オスターマイアー演出、イプセン『民衆の敵』

 その前の日。野村さんがシャウビューネ劇場にオスターマイアー演出のイプセン『民衆の敵』Ein Volksfeind を観劇するというので、自分も当日券狙いでシャウビューネ劇場に同行した。開演1時間前から当日券が出れば、出た分の人数だけ買うことができる。5人目くらいだった。初演は2012年9月8日だというのに、当日券を買いに、10人以上が並ぶという事実に驚きを隠せない。そして、私の手前2人目ほどで、当日券完売と言われた。無念、「先に宿に戻ろうかと思う」と話していると、見知らぬ女性に「チケットいる?」と言われた。なんかの都合で余ったらしい。前から2列目、中央ややカミテよりのすごいいい席で、「60ユーロ」と言われた。1ユーロ160円とすると、約1万円である。数秒迷ったが、買うことにした。学生料金だと、じつはいい席をとることができない。このような機会はもうないかもしれないと思い、交渉成立である。

 黒が基調の舞台。チョークで随所に落書きがされているが、ただの落書きではなく、「ここは子供部屋」だとか「ストックマンの家」だとか書いてあって、場面が変わるときに俳優が、„Am nächsten Tag“ (次の日)とか書く。いい意味で、少しバカらしい。演出は全体的に、Hamlet よりもポップだった。マイクが設置してあって、エレキギターとサンプラーによるドラムとともに音楽。シーンの切れ目、場面転換では、音楽が流れるなかで、俳優が椅子や机を動かしたりする。

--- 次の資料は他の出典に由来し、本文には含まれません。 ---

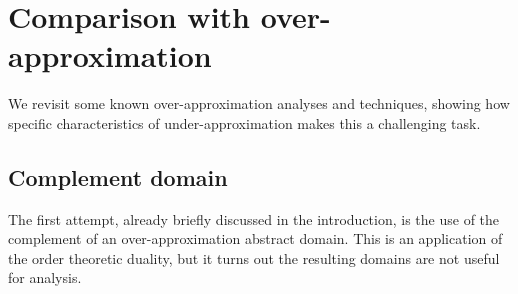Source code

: \section{Comparison with over-approximation}\label{sec:uai:examples}
We revisit some known over-approximation analyses and techniques, showing how specific characteristics of under-approximation makes this a challenging task.

\subsection*{Complement domain}
The first attempt, already briefly discussed in the introduction, is the use of the complement of an over-approximation abstract domain. This is an application of the order theoretic duality, but it turns out the resulting domains are not useful for analysis.

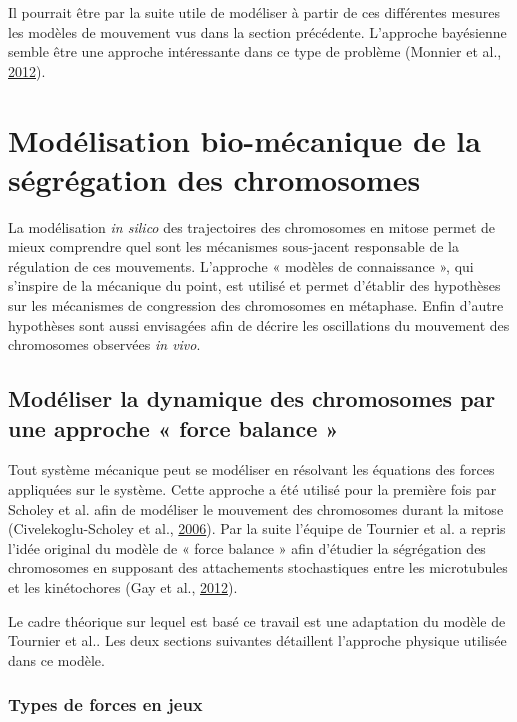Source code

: \documentclass[12pt,a4paper,twoside,openright]{book}
\begin{document}
Il pourrait être par la suite utile de modéliser à partir de ces
différentes mesures les modèles de mouvement vus dans la section
précédente. L'approche bayésienne semble être une approche intéressante
dans ce type de problème (Monnier et al.,
\hyperref[ref-Monnier2012]{2012}).

\section{Modélisation bio-mécanique de la ségrégation des
chromosomes}\label{moduxe9lisation-bio-muxe9canique-de-la-suxe9gruxe9gation-des-chromosomes}

La modélisation \emph{in silico} des trajectoires des chromosomes en
mitose permet de mieux comprendre quel sont les mécanismes sous-jacent
responsable de la régulation de ces mouvements. L'approche « modèles de
connaissance », qui s'inspire de la mécanique du point, est utilisé et
permet d'établir des hypothèses sur les mécanismes de congression des
chromosomes en métaphase. Enfin d'autre hypothèses sont aussi envisagées
afin de décrire les oscillations du mouvement des chromosomes observées
\emph{in vivo}.

\subsection{Modéliser la dynamique des chromosomes par une approche «
force balance
»}\label{moduxe9liser-la-dynamique-des-chromosomes-par-une-approche-force-balance}

Tout système mécanique peut se modéliser en résolvant les équations des
forces appliquées sur le système. Cette approche a été utilisé pour la
première fois par Scholey et al. afin de modéliser le mouvement des
chromosomes durant la mitose (Civelekoglu-Scholey et al.,
\hyperref[ref-Civelekoglu-Scholey2006]{2006}). Par la suite l'équipe de
Tournier et al. a repris l'idée original du modèle de « force balance »
afin d'étudier la ségrégation des chromosomes en supposant des
attachements stochastiques entre les microtubules et les kinétochores
(Gay et al., \hyperref[ref-Gay2012a]{2012}).

Le cadre théorique sur lequel est basé ce travail est une adaptation du
modèle de Tournier et al.. Les deux sections suivantes détaillent
l'approche physique utilisée dans ce modèle.

\subsubsection{Types de forces en jeux}\label{types-de-forces-en-jeux}
\end{document}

 町民集会のシーンまでは終始アンバー系の明かりで統一されている。若干ここに違和感を覚えていたのだが、「町民集会」の場面で白い明かりに変わり、それは客席まで照らす。ここまで英語字幕付きだったが、町民集会には観客も意見を言って参加する恰好になり、字幕には何も表示されなくなる。トーマス・ストックマンが〈民衆の敵〉と認定されたとき、客席の両端からカラーボールが投げ込まれる。黒い基調の舞台は当然、どんどん汚れていく。実はこの前の場面転換で、白いペンキをローラーにつけて壁に塗りたくられていく。だから、白がやけに強調された舞台空間になっている。そこにカラーボールが投げ込まれるので、その色が余計に目立つ。最前列には、カラーボールが投げ込まれるシーンのときに観客が汚れないようにするための白い横長の布がおいてあって、ドラマトゥルクと思しき女子が開演前、最前列の観客に一言何か添えていたのを見ていた。このことだったのか!

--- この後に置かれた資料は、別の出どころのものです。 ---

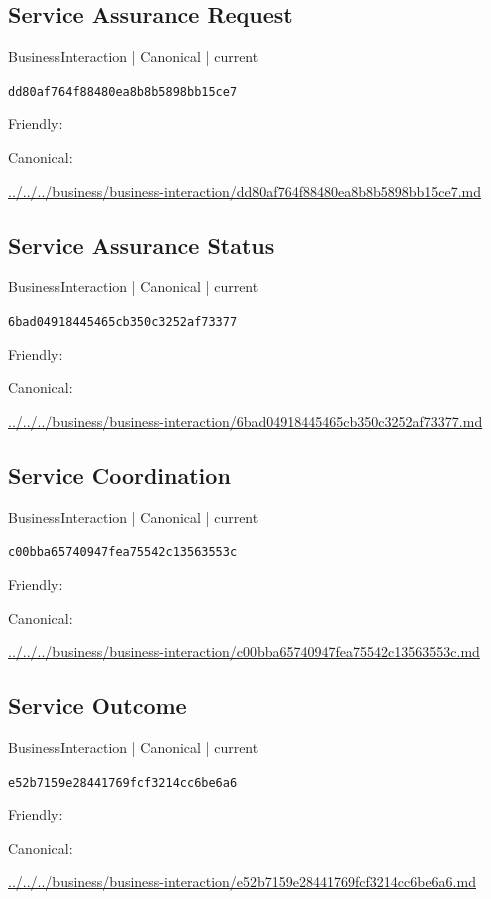 \documentclass[10pt,a4paper]{article}
\begin{document}
\subsection*{Service Assurance Request}
{\small BusinessInteraction | Canonical | current}\par
\texttt{dd80af764f88480ea8b8b5898bb15ce7}\par
Friendly: \par
Canonical: \par
{\footnotesize\url{../../../business/business-interaction/dd80af764f88480ea8b8b5898bb15ce7.md}}\par
\subsection*{Service Assurance Status}
{\small BusinessInteraction | Canonical | current}\par
\texttt{6bad04918445465cb350c3252af73377}\par
Friendly: \par
Canonical: \par
{\footnotesize\url{../../../business/business-interaction/6bad04918445465cb350c3252af73377.md}}\par
\subsection*{Service Coordination}
{\small BusinessInteraction | Canonical | current}\par
\texttt{c00bba65740947fea75542c13563553c}\par
Friendly: \par
Canonical: \par
{\footnotesize\url{../../../business/business-interaction/c00bba65740947fea75542c13563553c.md}}\par
\subsection*{Service Outcome}
{\small BusinessInteraction | Canonical | current}\par
\texttt{e52b7159e28441769fcf3214cc6be6a6}\par
Friendly: \par
Canonical: \par
{\footnotesize\url{../../../business/business-interaction/e52b7159e28441769fcf3214cc6be6a6.md}}\par
\end{document}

 「町民集会」の場面のあと、めちゃくちゃになった舞台を雑巾で拭くという動きがあるのだが、「着せられた汚名を回復する」ことがいかに途方もないか、ということが示されているような印象があった。SNS時代になるとこのことはよりリアリティをもって感じられる。今やわれわれは、一般市民ですら「汚名を着せられる」危険を含んだ社会に住んでいる。

 ところで、オスターマイ「ヤー」なのか、オスターマイ「アー」なのかちょこちょこ表記ゆれがあってややこしい。wikipedia だと、トーマス・オスターマイアーなので、彼はこれを基準に統一することができるのだが、ある論文ではオスターマイヤー表記があったし、wikiでも、ドイツのスケート選手で同じスペルで、ガルネット・オスターマイ「ヤー」という記事がある。SEO対策とか考えるなら、なんらかの基準に頼りたい。いちおう、先輩諸氏の記述を参照することにしているがそれが見当たらない場合は、SEO上意味がないのかもしれないが、文字数が無駄に増えるのを諦めてアルファベットも併記するしかない。

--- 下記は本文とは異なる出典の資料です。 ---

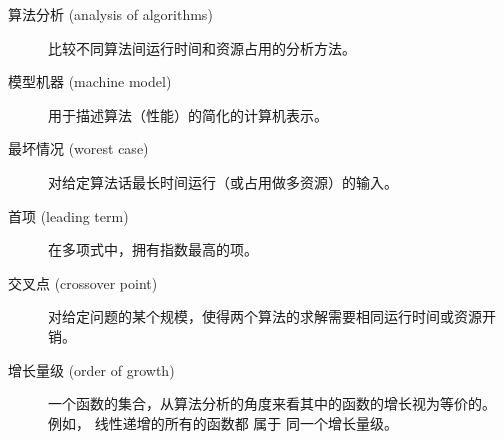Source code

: \begin{description}


\item[算法分析 (analysis of algorithms)] 比较不同算法间运行时间和资源占用的分析方法。


\item[模型机器 (machine model)] 用于描述算法（性能）的简化的计算机表示。


\item[最坏情况 (worest case)] 对给定算法话最长时间运行（或占用做多资源）的输入。


\item[首项 (leading term)] 在多项式中，拥有指数最高的项。


\item[交叉点 (crossover point)] 对给定问题的某个规模，使得两个算法的求解需要相同运行时间或资源开销。


\item [增长量级 (order of growth)] 一个函数的集合，从算法分析的角度来看其中的函数的增长视为等价的。 例如， 线性递增的所有的函数都 属于 同一个增长量级。



\end{description}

 もうちょっとドイツ語ができれば、自分も町民集会に参加できたのに、と悔しかった。俳優としての自分は声量だけが取り柄なので、Saal A でもマイク無しで十分響かせられる。もう一回観劇したい。ドイツはもうすぐ選挙なのだが、結果次第ではオスターマイヤー作の再演作が増えるかもしれない。どういうことかというと、すでにベルリン市の文化予算は削られてしまう予定らしいのだが、周知のとおり、総選挙で極右が躍進すると、この動きが加速することが見込まれるからである。となると、どちらかといえば予算のかからない再演作の上演が増えるということである。

 再演できるような作品が豊富にあるだけいいなと思う。シャウビューネ劇場のラインナップを見ると、なかなかトーマス・オスターマイアー祭りである。トーマスぼろもうけやがな(どういうお金の流れなのかは知らん)。

 1月、2月と生活が英語中心になってしまった。ドイツ語、だいぶ忘れた。「忘れる」というのは仕方がないことであり、むしろこれを前提としなければメンタルがやられる。ちょっと話したり、読んだりしてみると、幸い文法の基礎など大事なことは忘れずにいるようなので、根幹を「慣れ」させて、馴染ませて、枝葉をつけていく作業に入らねばならない。英語もそうなのだが、思っていたよりは、早いスピードで元のレベルに戻るものである。やっていくと、できない部分や細かいので後回しにした部分を思い出す。仕上げにかからねば。